Task: Every line of the records that holds the word "itemize" should be copied.

Dataset excerpts:
- Opening Delimiter -

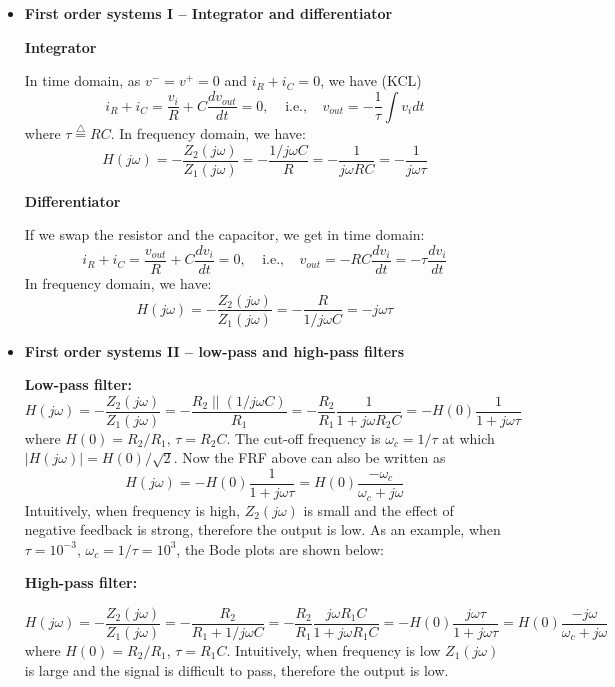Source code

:\begin{itemize}

\item {\bf First order systems I -- Integrator and differentiator}


{\bf Integrator}

In time domain, as $v^-=v^+=0$ and $i_R+i_C=0$, we have (KCL)
\[ i_R+i_C=\frac{v_i}{R}+C\frac{d v_{out}}{dt}=0,
\;\;\;\; \mbox{i.e.,}\;\;\;\;v_{out}=-\frac{1}{\tau} \int v_i dt	\]
where $\tau \stackrel{\triangle}{=}RC$. In frequency domain, we have:
\[ H(j\omega)=-\frac{Z_2(j\omega)}{Z_1(j\omega)}=-\frac{1/j\omega C}{R}
=-\frac{1}{j\omega RC}=-\frac{1}{j\omega \tau}	\]

{\bf Differentiator}

If we swap the resistor and the capacitor, we get in time domain:
\[ i_R+i_C=\frac{v_{out}}{R}+C\frac{d v_i}{dt}=0,\;\;\;\;
\mbox{i.e.,}\;\;\;\;v_{out}=-RC \frac{d v_i}{dt}=-\tau \frac{d v_i}{dt}	\]
In frequency domain, we have:
\[ H(j\omega)=-\frac{Z_2(j\omega)}{Z_1(j\omega)}=-\frac{R}{1/j\omega C}
  =-j\omega \tau \]

\item {\bf First order systems II -- low-pass and high-pass filters}


{\bf Low-pass filter:}
\[ 
H(j\omega)=-\frac{Z_2(j\omega)}{Z_1(j\omega)}=-\frac{R_2\;||\;(1/j\omega C)}{R_1}
=-\frac{R_2}{R_1}\frac{1}{1+j\omega R_2C}
=-H(0)\frac{1}{1+j\omega \tau} 
\]
where $H(0)=R_2/R_1$, $\tau=R_2C$. The cut-off frequency is
$\omega_c=1/\tau$ at which $|H(j\omega)|=H(0)/\sqrt{2}$. Now the
FRF above can also be written as
\[
H(j\omega)=-H(0)\frac{1}{1+j\omega \tau} 
=H(0)\frac{-\omega_c}{\omega_c+j\omega} 
\]
Intuitively, when frequency is high, $Z_2(j\omega)$ is small and the effect 
of negative feedback is strong, therefore the output is low. As an example, 
when $\tau=10^{-3}$, $\omega_c=1/\tau=10^3$, the Bode plots are shown below:


{\bf High-pass filter:}

\[
H(j\omega)=-\frac{Z_2(j\omega)}{Z_1(j\omega)}=-\frac{R_2}{R_1+1/j\omega C}
=-\frac{R_2}{R_1}\frac{j\omega R_1C}{1+j\omega R_1C}
=-H(0)\frac{j\omega \tau}{1+j\omega \tau} 
=H(0)\frac{-j\omega}{\omega_c+j\omega} 
\]
where $H(0)=R_2/R_1$, $\tau=R_1C$. Intuitively, when frequency is low
$Z_1(j\omega)$ is large and the signal is difficult to pass, therefore the 
output is low.


\end{itemize}
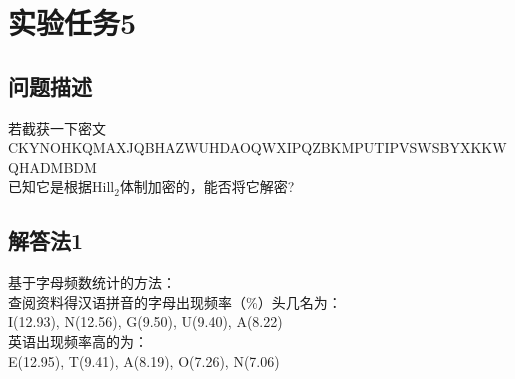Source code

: \documentclass[12pt]{article}
\begin{document}
\section*{实验任务5}
\subsection*{问题描述}
若截获一下密文\\
CKYNOHKQMAXJQBHAZWUHDAOQWXIPQZBKMPUTIPVSWSBYXKKWQHADMBDM\\
已知它是根据Hill$_2$体制加密的，能否将它解密?
\subsection*{解答法1}
    基于字母频数统计的方法：\\
    查阅资料得汉语拼音的字母出现频率（\%）头几名为：\\
    I(12.93), N(12.56), G(9.50), U(9.40), A(8.22)\\
    英语出现频率高的为：\\
    E(12.95), T(9.41), A(8.19), O(7.26), N(7.06)\\
\end{document}
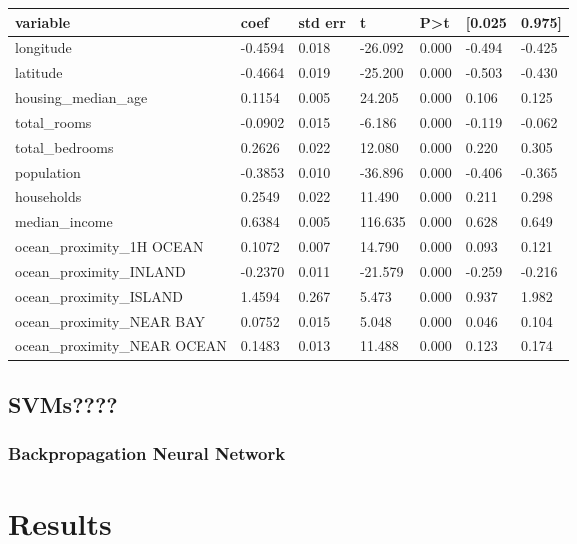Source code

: \documentclass[11pt]{article}
\begin{document}
\begin{table}
\centering
\begin{tabular}{|l|l|l|l|l|l|l|} 
\hline
\textbf{variable} & \textbf{coef} & \textbf{std err} & \textbf{t} & \textbf{P\textgreater{}\textbar{}t\textbar{}} & \textbf{[0.025} & \textbf{0.975]} \\ 
\hline
longitude & -0.4594 & 0.018 & -26.092 & 0.000 & -0.494 & -0.425 \\ 
\hline
latitude & -0.4664 & 0.019 & -25.200 & 0.000 & -0.503 & -0.430 \\ 
\hline
housing\_median\_age & 0.1154 & 0.005 & 24.205 & 0.000 & 0.106 & 0.125 \\ 
\hline
total\_rooms & -0.0902 & 0.015 & -6.186 & 0.000 & -0.119 & -0.062 \\ 
\hline
total\_bedrooms & 0.2626 & 0.022 & 12.080 & 0.000 & 0.220 & 0.305 \\ 
\hline
population & -0.3853 & 0.010 & -36.896 & 0.000 & -0.406 & -0.365 \\ 
\hline
households & 0.2549 & 0.022 & 11.490 & 0.000 & 0.211 & 0.298 \\ 
\hline
median\_income & 0.6384 & 0.005 & 116.635 & 0.000 & 0.628 & 0.649 \\ 
\hline
ocean\_proximity\_1H OCEAN & 0.1072 & 0.007 & 14.790 & 0.000 & 0.093 & 0.121 \\ 
\hline
ocean\_proximity\_INLAND & -0.2370 & 0.011 & -21.579 & 0.000 & -0.259 & -0.216 \\ 
\hline
ocean\_proximity\_ISLAND & 1.4594 & 0.267 & 5.473 & 0.000 & 0.937 & 1.982 \\ 
\hline
ocean\_proximity\_NEAR BAY & 0.0752 & 0.015 & 5.048 & 0.000 & 0.046 & 0.104 \\ 
\hline
ocean\_proximity\_NEAR OCEAN & 0.1483 & 0.013 & 11.488 & 0.000 & 0.123 & 0.174 \\
\hline
\end{tabular}
\end{table}

\subsection{SVMs????}

\subsubsection{Backpropagation Neural Network}

\section{Results}
\end{document}
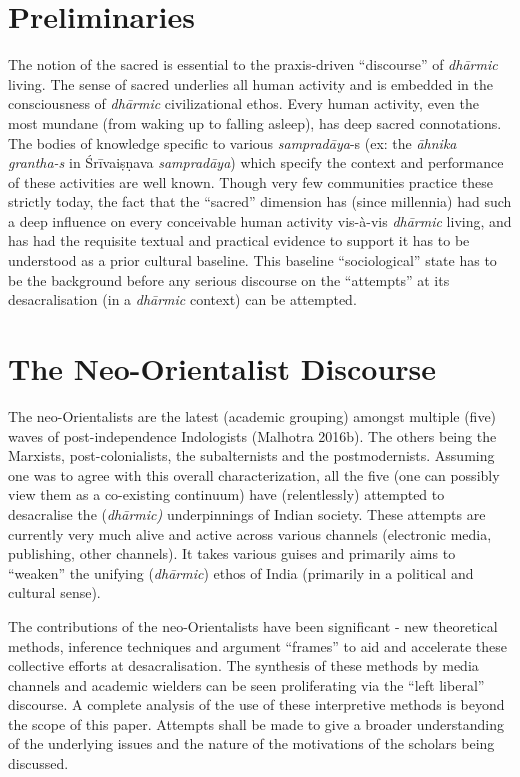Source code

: \section*{Preliminaries}

The notion of the sacred is essential to the praxis-driven “discourse” of \textit{dhārmic} living. The sense of sacred underlies all human activity and is embedded in the consciousness of \textit{dhārmic} civilizational ethos. Every human activity, even the most mundane (from waking up to falling asleep), has deep sacred connotations. The bodies of knowledge specific to various \textit{sampradāya}-s (ex: the \textit{āhnika grantha-s }in Śrīvaiṣṇava \textit{sampradāya}) which specify the context and performance of these activities are well known. Though very few communities practice these strictly today, the fact that the “sacred” dimension has (since millennia) had such a deep influence on every conceivable human activity vis-à-vis \textit{dhārmic} living, and has had the requisite textual and practical evidence to support it has to be understood as a prior cultural baseline. This baseline “sociological” state has to be the background before any serious discourse on the “attempts” at its desacralisation (in a \textit{dhārmic} context) can be attempted.


\section*{The Neo-Orientalist Discourse}

The neo-Orientalists are the latest (academic grouping) amongst multiple (five) waves of post-independence Indologists (Malhotra 2016b). The others being the Marxists, post-colonialists, the subalternists and the postmodernists. Assuming one was to agree with this overall characterization, all the five (one can possibly view them as a co-existing continuum) have (relentlessly) attempted to desacralise the (\textit{dhārmic)} underpinnings of Indian society. These attempts are currently very much alive and active across various channels (electronic media, publishing, other channels). It takes various guises and primarily aims to “weaken” the unifying (\textit{dhārmic}) ethos of India (primarily in a political and cultural sense).

The contributions of the neo-Orientalists have been significant - new theoretical methods, inference techniques and argument “frames” to aid and accelerate these collective efforts at desacralisation. The synthesis of these methods by media channels and academic wielders can be seen proliferating via the “left liberal” discourse. A complete analysis of the use of these interpretive methods is beyond the scope of this paper. Attempts shall be made to give a broader understanding of the underlying issues and the nature of the motivations of the scholars being discussed.

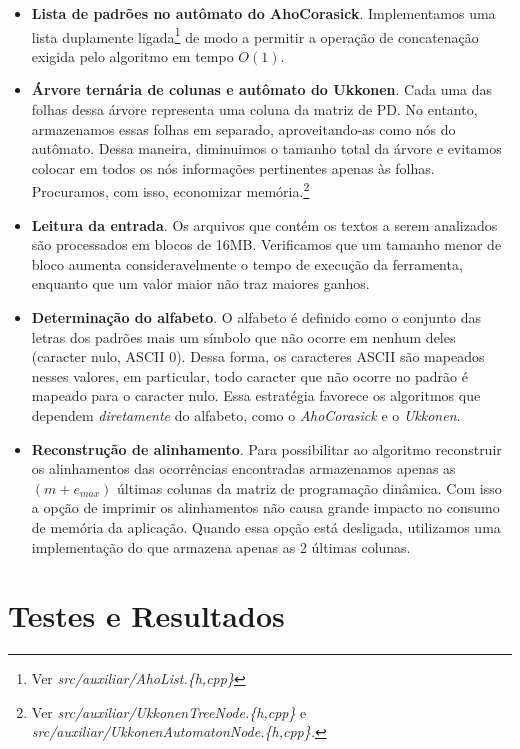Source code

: \documentclass[]{article}
\begin{document}
\begin{itemize}
	\item \textbf{Lista de padrões no autômato do AhoCorasick}. Implementamos uma lista duplamente ligada\footnote{Ver \textit{src/auxiliar/AhoList.\{h,cpp\}}} de modo a permitir a operação de concatenação exigida pelo algoritmo em tempo $O(1)$.

	\item \textbf{Árvore ternária de colunas e autômato do Ukkonen}. Cada uma das folhas dessa árvore representa uma coluna da matriz de PD. No entanto, armazenamos essas folhas em separado, aproveitando-as como nós do autômato. Dessa maneira, diminuimos o tamanho total da árvore e evitamos colocar em todos os nós informações pertinentes apenas às folhas. Procuramos, com isso, economizar memória.\footnote{Ver \textit{src/auxiliar/UkkonenTreeNode.\{h,cpp\}} e \textit{src/auxiliar/UkkonenAutomatonNode.\{h,cpp\}.}}

	\item \textbf{Leitura da entrada}. Os arquivos que contém os textos a serem analizados são processados em blocos de 16MB. Verificamos que um tamanho menor de bloco aumenta consideravelmente o tempo de execução da ferramenta, enquanto que um valor maior não traz maiores ganhos.

	\item \textbf{Determinação do alfabeto}. O alfabeto é definido como o conjunto das letras dos padrões mais um símbolo que não ocorre em nenhum deles (caracter nulo, ASCII 0). Dessa forma, os caracteres ASCII são mapeados nesses valores, em particular, todo caracter que não ocorre no padrão é mapeado para o caracter nulo. Essa estratégia favorece os algoritmos que dependem \textit{diretamente} do alfabeto, como o \textit{AhoCorasick} e o \textit{Ukkonen}.

	\item \textbf{Reconstrução de alinhamento}. Para possibilitar ao algoritmo \SE reconstruir os alinhamentos das ocorrências encontradas armazenamos apenas as $(m+e_{max})$ últimas colunas da matriz de programação dinâmica. Com isso a opção de imprimir os alinhamentos não causa grande impacto no consumo de memória da aplicação. Quando essa opção está desligada, utilizamos uma implementação do \SE que armazena apenas as 2 últimas colunas.
\end{itemize}

\section{Testes e Resultados}
\end{document}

- Closing Delimiter -

Solved exercise:
:\begin{itemize}
\end{itemize}
\begin{itemize}
\end{itemize}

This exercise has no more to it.